編集長・東浩紀、批評誌『ゲンロン』第2期がスタート!

株式会社ゲンロンは、 2019年9月に『ゲンロン10』を刊行する。 装幀・誌面も新たに今号より第2期がスタート、 批評誌『ゲンロン』の“再創刊号”。批評家・東浩紀が編集長を務める『ゲンロン』の第2期がスタートだ。デザインに川名潤氏を迎え、 装いも新たに再始動。

巻頭に掲載された東浩紀の論考「悪の愚かさについて、 あるいは収容所と団地の問題」は、 “再創刊号”にふさわしい4万字超のテクスト。 加害者の忘却と被害者の記憶という二項対立を乗り越える鍵を探る、 著者渾身の書き下ろし。 ひとはなぜ、 かくも高い知性をもち、 かくも豊かな感情を備えながら、 かくも残酷で愚かな悪をなしてしまうのか、 「哲学でも批評でも紀行文でもない」とうたう新しい文体にご注目。

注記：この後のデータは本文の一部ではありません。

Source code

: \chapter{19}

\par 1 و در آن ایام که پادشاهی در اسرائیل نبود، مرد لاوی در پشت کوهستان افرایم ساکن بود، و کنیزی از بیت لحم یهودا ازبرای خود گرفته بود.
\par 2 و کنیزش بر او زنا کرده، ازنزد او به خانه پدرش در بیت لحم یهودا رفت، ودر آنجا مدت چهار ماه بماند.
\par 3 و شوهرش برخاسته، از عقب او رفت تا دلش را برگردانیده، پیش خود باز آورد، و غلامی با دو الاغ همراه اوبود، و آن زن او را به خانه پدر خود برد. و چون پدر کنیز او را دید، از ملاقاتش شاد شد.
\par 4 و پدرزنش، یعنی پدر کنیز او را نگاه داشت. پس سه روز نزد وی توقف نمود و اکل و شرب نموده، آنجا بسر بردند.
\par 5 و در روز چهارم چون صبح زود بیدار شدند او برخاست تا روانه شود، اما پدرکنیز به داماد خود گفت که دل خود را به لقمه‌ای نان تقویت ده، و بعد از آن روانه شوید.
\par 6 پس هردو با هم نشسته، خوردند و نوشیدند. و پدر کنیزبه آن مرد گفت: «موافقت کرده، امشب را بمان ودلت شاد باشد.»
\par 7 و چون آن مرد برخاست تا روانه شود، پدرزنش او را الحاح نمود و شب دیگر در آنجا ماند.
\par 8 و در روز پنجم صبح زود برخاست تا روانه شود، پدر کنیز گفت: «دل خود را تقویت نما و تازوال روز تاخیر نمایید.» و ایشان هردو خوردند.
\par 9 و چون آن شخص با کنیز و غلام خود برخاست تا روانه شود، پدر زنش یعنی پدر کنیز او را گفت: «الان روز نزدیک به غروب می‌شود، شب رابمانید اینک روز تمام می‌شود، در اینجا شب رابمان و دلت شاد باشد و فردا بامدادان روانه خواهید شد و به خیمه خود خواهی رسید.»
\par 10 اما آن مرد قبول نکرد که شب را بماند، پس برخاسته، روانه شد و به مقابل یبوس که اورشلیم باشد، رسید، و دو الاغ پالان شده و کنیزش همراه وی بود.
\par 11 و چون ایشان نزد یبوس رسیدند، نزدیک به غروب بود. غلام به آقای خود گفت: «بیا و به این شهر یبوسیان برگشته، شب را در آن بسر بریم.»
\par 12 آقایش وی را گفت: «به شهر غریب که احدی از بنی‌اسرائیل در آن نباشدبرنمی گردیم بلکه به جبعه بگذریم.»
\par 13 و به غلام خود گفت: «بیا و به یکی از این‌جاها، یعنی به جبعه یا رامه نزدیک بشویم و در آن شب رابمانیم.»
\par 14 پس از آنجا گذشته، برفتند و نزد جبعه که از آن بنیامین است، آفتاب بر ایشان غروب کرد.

小特集は「平成から令和へ」と「AIと人文知」をお届け。 「平成から令和へ」にはふたつの対談を収録。 高橋源一郎+東浩紀「歴史は家である」は、 戦争の記憶と戦後文学をいとぐちに、 等価交換ではない贈与の空間を生み出すための道を語る。 原武史+東浩紀「国体、 ジェンダー、 令和以後」は、 「平成流」と呼ばれた現上皇陛下の行動原理を読み解きながら、 天皇制の行く末に迫る白熱の対話。

「AIと人文知」は、 長谷敏司+三宅陽一郎+大森望によるAIとSF的想像力の関係を探る座談会、 発酵のメタファーからクリエイティブ・コモンズ、 オンライン・コミュニティ、 さらには人間の無意識の思考過程を考えるドミニク・チェンの論考「メタ床」、 山本貴光・吉川浩満の両名が人工知能研究と人文学の交差点を解き明かすブックガイド「人工知能と人文知を結ぶ15の必読書」と、 知と技術の最前線に多角的に迫った特集になっている。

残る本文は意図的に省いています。